Image from Notable New Yorkers of 1896–1899: a companion volume to King’s handbook of New York City (1899) by Moses King
Ogden Nicholas Rood was an American physicist, best known for his work in color theory. He was a descendant of Scottish immigrants arriving in America in the seventeenth century and was born on February 3, 1831, in Danbury, CT. His father was an ordained minister [1].
Rood graduated from Princeton College. He continued his postgraduate studies at Yale College and then moved to Berlin and Munich (Germany) to continue his pursuit of physics, while also following watercolor painting as an amateur, which was an interest that he practiced throughout his life. Rood was active in several fields of investigation among which were optics, photography, and color. His first appointment was as a professor of chemistry at Troy University in Troy, NY. In 1863, Rood was appointed as a professor of physics at Columbia College in the city of New York, a position he held until the end of his life. He eventually held positions as Chair of Physics at Columbia University and Vice President of the American Association for the Advancement of Science. During his lifetime, he published over 50 articles in scientific journals about half of which were on optics and color. He performed many kinds of experiments concerning color, the purpose of which was to clarify the understanding of color effects and interactions resulting in meaningful quantitative data. Rood died on November 12, 1902, in New York [2].
41.1 Modern Chromatics and Other Contributions

Complementary colors (solid circle) and the contrast effect on them (dashed circle) when juxtaposing them with a red sample [1]

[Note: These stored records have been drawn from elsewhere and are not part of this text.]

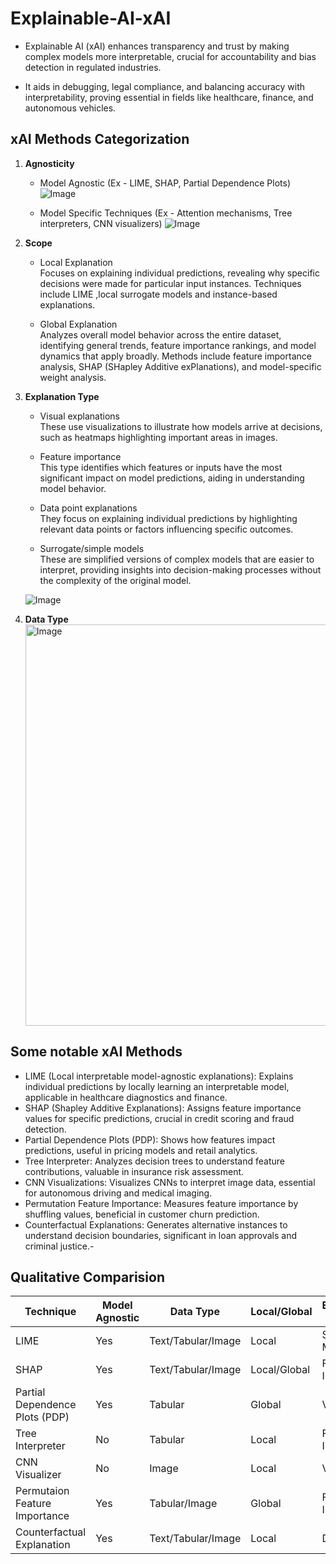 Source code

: # Explainable-AI-xAI

- Explainable AI (xAI) enhances transparency and trust by making complex models more interpretable, crucial for accountability and bias detection in regulated industries.

- It aids in debugging, legal compliance, and balancing accuracy with interpretability, proving essential in fields like healthcare, finance, and autonomous vehicles. 

## xAI Methods Categorization

1. **Agnosticity**
    - Model Agnostic (Ex - LIME, SHAP, Partial Dependence Plots)
    ![Image](https://miro.medium.com/v2/resize:fit:1400/format:webp/1*a3XvSs14zWXx_B6Z7NnrBw.png)


    - Model Specific Techniques (Ex - Attention mechanisms, Tree interpreters, CNN visualizers)
    ![Image](https://miro.medium.com/v2/resize:fit:1400/format:webp/1*eGp1stwcUI9saJcr41NaPQ.png)


2. **Scope**
    - Local Explanation<br>
        Focuses on explaining individual predictions, revealing why specific decisions were made for particular input instances. Techniques include LIME ,local surrogate models and instance-based explanations.
    
    - Global Explanation<br>
        Analyzes overall model behavior across the entire dataset, identifying general trends, feature importance rankings, and model dynamics that apply broadly. Methods include feature importance analysis, SHAP (SHapley Additive exPlanations), and model-specific weight analysis.

3. **Explanation Type**
    - Visual explanations<br>
    These use visualizations to illustrate how models arrive at decisions, such as heatmaps highlighting important areas in images.
    
    - Feature importance<br>
    This type identifies which features or inputs have the most significant impact on model predictions, aiding in understanding model behavior.

    - Data point explanations<br>
    They focus on explaining individual predictions by highlighting relevant data points or factors influencing specific outcomes.

    - Surrogate/simple models<br>
    These are simplified versions of complex models that are easier to interpret, providing insights into decision-making processes without the complexity of the original model.

    ![Image](https://miro.medium.com/v2/resize:fit:2612/format:webp/1*IxE7up7fX7dTx7SE3FCDfg.png)

4.  **Data Type**<br>
    <img width="642" alt="Image" src="https://github.com/user-attachments/assets/63319e6b-40d6-4799-bd47-104beae7811f" />


## Some notable xAI Methods

- LIME (Local interpretable model-agnostic explanations): Explains individual predictions by locally learning an interpretable model, applicable in healthcare diagnostics and finance.
- SHAP (Shapley Additive Explanations): Assigns feature importance values for specific predictions, crucial in credit scoring and fraud detection.
- Partial Dependence Plots (PDP): Shows how features impact predictions, useful in pricing models and retail analytics.
- Tree Interpreter: Analyzes decision trees to understand feature contributions, valuable in insurance risk assessment.
- CNN Visualizations: Visualizes CNNs to interpret image data, essential for autonomous driving and medical imaging.
- Permutation Feature Importance: Measures feature importance by shuffling values, beneficial in customer churn prediction.
- Counterfactual Explanations: Generates alternative instances to understand decision boundaries, significant in loan approvals and criminal justice.- 


## Qualitative Comparision

|   Technique   |   Model Agnostic  |   Data Type   |   Local/Global    |   Explanation Type    |
|---------------|-------------------|---------------|-------------------|-----------------------|
|   LIME        |       Yes         |   Text/Tabular/Image  |   Local   |   Surrogate Model     |
|   SHAP        |       Yes         |   Text/Tabular/Image  |   Local/Global    |   Feature Importance  |
|   Partial Dependence Plots (PDP)  |   Yes     |   Tabular |   Global  |   Visual  |
|   Tree Interpreter    |   No      |   Tabular |   Local   |   Feature Importance  |
|   CNN Visualizer      |   No      |   Image   |   Local   |   Visual  |
|   Permutaion Feature Importance   |   Yes     |   Tabular/Image   |   Global  |   Feature Importance  |
|   Counterfactual Explanation  |   Yes |   Text/Tabular/Image  |   Local   |   Data Types      | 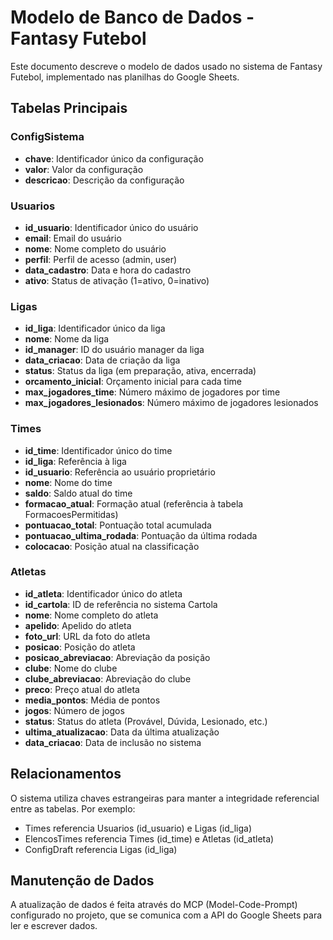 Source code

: # Modelo de Banco de Dados - Fantasy Futebol

Este documento descreve o modelo de dados usado no sistema de Fantasy Futebol, implementado nas planilhas do Google Sheets.

## Tabelas Principais

### ConfigSistema
- **chave**: Identificador único da configuração
- **valor**: Valor da configuração
- **descricao**: Descrição da configuração

### Usuarios
- **id_usuario**: Identificador único do usuário
- **email**: Email do usuário
- **nome**: Nome completo do usuário
- **perfil**: Perfil de acesso (admin, user)
- **data_cadastro**: Data e hora do cadastro
- **ativo**: Status de ativação (1=ativo, 0=inativo)

### Ligas
- **id_liga**: Identificador único da liga
- **nome**: Nome da liga
- **id_manager**: ID do usuário manager da liga
- **data_criacao**: Data de criação da liga
- **status**: Status da liga (em preparação, ativa, encerrada)
- **orcamento_inicial**: Orçamento inicial para cada time
- **max_jogadores_time**: Número máximo de jogadores por time
- **max_jogadores_lesionados**: Número máximo de jogadores lesionados

### Times
- **id_time**: Identificador único do time
- **id_liga**: Referência à liga
- **id_usuario**: Referência ao usuário proprietário
- **nome**: Nome do time
- **saldo**: Saldo atual do time
- **formacao_atual**: Formação atual (referência à tabela FormacoesPermitidas)
- **pontuacao_total**: Pontuação total acumulada
- **pontuacao_ultima_rodada**: Pontuação da última rodada
- **colocacao**: Posição atual na classificação

### Atletas
- **id_atleta**: Identificador único do atleta
- **id_cartola**: ID de referência no sistema Cartola
- **nome**: Nome completo do atleta
- **apelido**: Apelido do atleta
- **foto_url**: URL da foto do atleta
- **posicao**: Posição do atleta
- **posicao_abreviacao**: Abreviação da posição
- **clube**: Nome do clube
- **clube_abreviacao**: Abreviação do clube
- **preco**: Preço atual do atleta
- **media_pontos**: Média de pontos
- **jogos**: Número de jogos
- **status**: Status do atleta (Provável, Dúvida, Lesionado, etc.)
- **ultima_atualizacao**: Data da última atualização
- **data_criacao**: Data de inclusão no sistema

## Relacionamentos

O sistema utiliza chaves estrangeiras para manter a integridade referencial entre as tabelas. Por exemplo:

- Times referencia Usuarios (id_usuario) e Ligas (id_liga)
- ElencosTimes referencia Times (id_time) e Atletas (id_atleta)
- ConfigDraft referencia Ligas (id_liga)

## Manutenção de Dados

A atualização de dados é feita através do MCP (Model-Code-Prompt) configurado no projeto, que se comunica com a API do Google Sheets para ler e escrever dados.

Rood’s descriptions, together with those of Maxwell and Chevreul, had an influence on impressionist artists and their successors. Rood’s theory of contrasting colors was particularly influential. George-Pierre Seurat, the founder of neo-impressionism and the foremost pointillist, and Camille Pissarro are known to have been influenced by Rood in their paintings. In his book, Rood discussed the difference between additive and subtractive color stimulus mixture and the effect of additive stimulus mixture when viewed at a distance, resulting in the terms chromo-luminarism and pointillism. Rood suggested that small dots or lines of different colors, when viewed from a distance, would blend into a new color. He believed that the complementary colors of his color wheel, when applied in pairs by the artist, would enhance the presence of a painting. The book, in its various editions, became broadly influential as a scientifically based but easy to comprehend, up-to-date text on color science at the time. Albert H. Munsell reported that he also studied Rood’s book when he was a 21-year-old art student and the book first appeared. Munsell obtained a positive response from Rood on his color sphere when the two met in 1899.
Clearly, Rood’s interest in colors encompassed both the scientific and artistic points of view and these provided him with ideas to develop a systematic order of colors. In addition to a double cone system with black and white on either tip, Rood produced a color circle, on the basis of experiments using rotating disks, a given color point placed precisely opposite to its complementary partner.
The Smithsonian’s first curator of birds, Robert Ridgway, was one of America’s best-known scientists in the nineteenth and twentieth centuries and a well-known figure in the fields of taxonomics and color study. He created the most important and painstaking color dictionary at the time, Color Standards and Color Nomenclature, which he self-published in 1912. Ridgway named four colors for Rood which were Rood’s Blue, Rood’s Brown, Rood’s Lavender, and Rood’s Violet [3].